### THE PROBLEM
As the answer, set down the lines below from the one containing "perform well. On" through the one containing "graph shows these", exactly and inclusively, and no others.

### STUDY MATERIAL
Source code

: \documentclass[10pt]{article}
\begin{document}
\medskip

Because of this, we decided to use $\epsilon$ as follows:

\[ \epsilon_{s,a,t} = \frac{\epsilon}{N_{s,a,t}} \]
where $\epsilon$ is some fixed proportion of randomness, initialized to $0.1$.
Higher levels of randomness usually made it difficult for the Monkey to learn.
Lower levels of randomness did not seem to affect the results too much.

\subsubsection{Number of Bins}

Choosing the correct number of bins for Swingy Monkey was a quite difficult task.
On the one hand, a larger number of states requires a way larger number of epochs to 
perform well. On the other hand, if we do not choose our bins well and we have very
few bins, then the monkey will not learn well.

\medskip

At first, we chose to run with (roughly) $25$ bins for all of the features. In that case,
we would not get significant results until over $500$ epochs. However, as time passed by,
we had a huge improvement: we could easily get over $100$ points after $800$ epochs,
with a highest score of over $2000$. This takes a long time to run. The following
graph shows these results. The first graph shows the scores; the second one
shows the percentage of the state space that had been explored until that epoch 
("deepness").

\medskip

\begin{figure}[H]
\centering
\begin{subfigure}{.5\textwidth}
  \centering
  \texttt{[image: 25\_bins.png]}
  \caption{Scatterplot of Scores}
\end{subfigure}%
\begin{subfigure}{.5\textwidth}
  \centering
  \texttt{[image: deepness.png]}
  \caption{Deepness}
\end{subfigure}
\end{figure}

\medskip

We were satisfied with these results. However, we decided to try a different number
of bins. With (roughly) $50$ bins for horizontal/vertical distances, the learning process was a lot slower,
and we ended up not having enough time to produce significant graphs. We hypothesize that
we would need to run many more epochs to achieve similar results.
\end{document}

---

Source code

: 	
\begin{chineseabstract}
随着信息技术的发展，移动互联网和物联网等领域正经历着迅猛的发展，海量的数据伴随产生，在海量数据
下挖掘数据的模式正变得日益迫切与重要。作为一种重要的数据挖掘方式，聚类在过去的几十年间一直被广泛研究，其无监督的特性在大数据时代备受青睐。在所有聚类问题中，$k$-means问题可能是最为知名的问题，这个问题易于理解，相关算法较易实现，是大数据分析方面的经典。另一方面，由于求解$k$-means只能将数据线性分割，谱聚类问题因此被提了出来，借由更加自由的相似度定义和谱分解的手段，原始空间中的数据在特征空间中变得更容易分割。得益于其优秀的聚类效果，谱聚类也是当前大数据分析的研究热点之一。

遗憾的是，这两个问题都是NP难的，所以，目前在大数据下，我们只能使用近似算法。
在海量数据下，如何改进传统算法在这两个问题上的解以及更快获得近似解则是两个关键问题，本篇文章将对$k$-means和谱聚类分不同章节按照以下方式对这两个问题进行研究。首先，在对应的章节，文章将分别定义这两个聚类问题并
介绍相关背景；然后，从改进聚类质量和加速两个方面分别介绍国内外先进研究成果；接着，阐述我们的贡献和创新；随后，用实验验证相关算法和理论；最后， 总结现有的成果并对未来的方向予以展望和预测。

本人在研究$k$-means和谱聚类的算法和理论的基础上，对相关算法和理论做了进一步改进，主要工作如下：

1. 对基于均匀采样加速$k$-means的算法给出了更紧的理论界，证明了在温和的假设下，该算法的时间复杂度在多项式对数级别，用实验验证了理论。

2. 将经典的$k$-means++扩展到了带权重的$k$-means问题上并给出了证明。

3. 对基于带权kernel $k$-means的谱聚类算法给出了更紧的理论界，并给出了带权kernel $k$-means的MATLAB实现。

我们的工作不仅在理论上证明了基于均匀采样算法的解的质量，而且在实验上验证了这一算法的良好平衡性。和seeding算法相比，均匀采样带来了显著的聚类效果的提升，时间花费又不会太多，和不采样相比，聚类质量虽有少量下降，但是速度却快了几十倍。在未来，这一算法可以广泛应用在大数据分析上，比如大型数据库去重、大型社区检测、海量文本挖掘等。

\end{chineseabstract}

### FINISHED EXERCISE
perform well. On the other hand, if we do not choose our bins well and we have very
few bins, then the monkey will not learn well.

\medskip

At first, we chose to run with (roughly) $25$ bins for all of the features. In that case,
we would not get significant results until over $500$ epochs. However, as time passed by,
we had a huge improvement: we could easily get over $100$ points after $800$ epochs,
with a highest score of over $2000$. This takes a long time to run. The following
graph shows these results. The first graph shows the scores; the second one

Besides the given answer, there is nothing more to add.